Currently, anybody using OpenBlock will have to write their own scraper scripts to import news data.

You have several options for how to write scraper scripts. We'll look at each in turn:

  1. Use an Existing Scraper (separate page) if there is one that meets your needs.
  2. Use the OpenBlock REST API to push data in from any script in any language that can make HTTP connections.
  3. Expediently hack a Python script that creates instances of ebpub.db.NewsItem, in any way you like.
  4. For "list/detail" sites, -- sites that display a list of records (eg. an RSS feed, or an HTML index page), with optional separate linked pages providing more detail about each record -- you can write a Python script that builds on the infrastructure in ebdata.retrieval.scrapers.newsitem_list_detail.
  5. For "unstructured" sites - websites not intended for machine consumption, eg. big piles of HTML and/or binary files such as PDF or Excel - you can write a Python script that builds on ebdata.blobs.

Let's look at each option in turn. But first, we need a Schema.

Setting up Schemas

First of all, we're going to need a Schema that describes our NewsItems.

This is fully documented at Creating a Custom NewsItem Schema. Our examples will use schemas that are bootstrapped by installing obdemo.

Using the REST API

This is an especially good solution if you mainly have experience with, or access to programmers experienced with, languages other than Python.

You can use any programming language or tool that's able to make HTTP connections to your OpenBlock site, and work with JSON data.

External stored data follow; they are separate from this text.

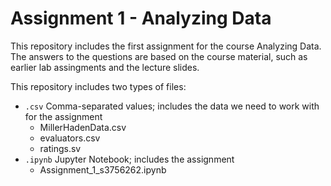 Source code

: # Assignment 1 - Analyzing Data
This repository includes the first assignment for the course Analyzing Data. The answers to the questions are based on the course material, such as earlier lab assingments and the lecture slides. 

This repository includes two types of files: 
- `.csv` Comma-separated values; includes the data we need to work with for the assignment
    - MillerHadenData.csv
    - evaluators.csv
    - ratings.sv
- `.ipynb` Jupyter Notebook; includes the assignment
    - Assignment_1_s3756262.ipynb
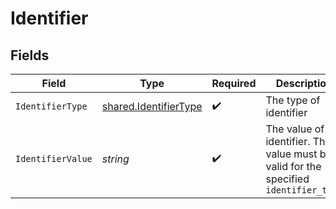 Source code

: # Identifier


## Fields

| Field                                                                                    | Type                                                                                     | Required                                                                                 | Description                                                                              | Example                                                                                  |
| ---------------------------------------------------------------------------------------- | ---------------------------------------------------------------------------------------- | ---------------------------------------------------------------------------------------- | ---------------------------------------------------------------------------------------- | ---------------------------------------------------------------------------------------- |
| `IdentifierType`                                                                         | [shared.IdentifierType](../../../pkg/models/shared/identifiertype.md)                    | :heavy_check_mark:                                                                       | The type of identifier                                                                   | email                                                                                    |
| `IdentifierValue`                                                                        | *string*                                                                                 | :heavy_check_mark:                                                                       | The value of the identifier. The value must be valid for the specified `identifier_type` | alice@example.com                                                                        |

That's just about any modern language.

The general approach will be the same regardless of language:

  • Fetch data from the source you're interested
  • Parse the data
  • For each news item you parsed:

TODO: write an example, maybe in something other than Python?

"Expedient Hack" scraping

If you only have a couple hours for a proof of concept, can write a little Python, and aren't yet deeply familiar with OpenBlock, this is a good way to start.

You can always refactor it into something more robust later.

The process is conceptually simple. The script should download some data from the web, create one or more NewsItems whose fields are populated with that data, and save the NewsItems. The grunt work is in extracting and massaging the data you need.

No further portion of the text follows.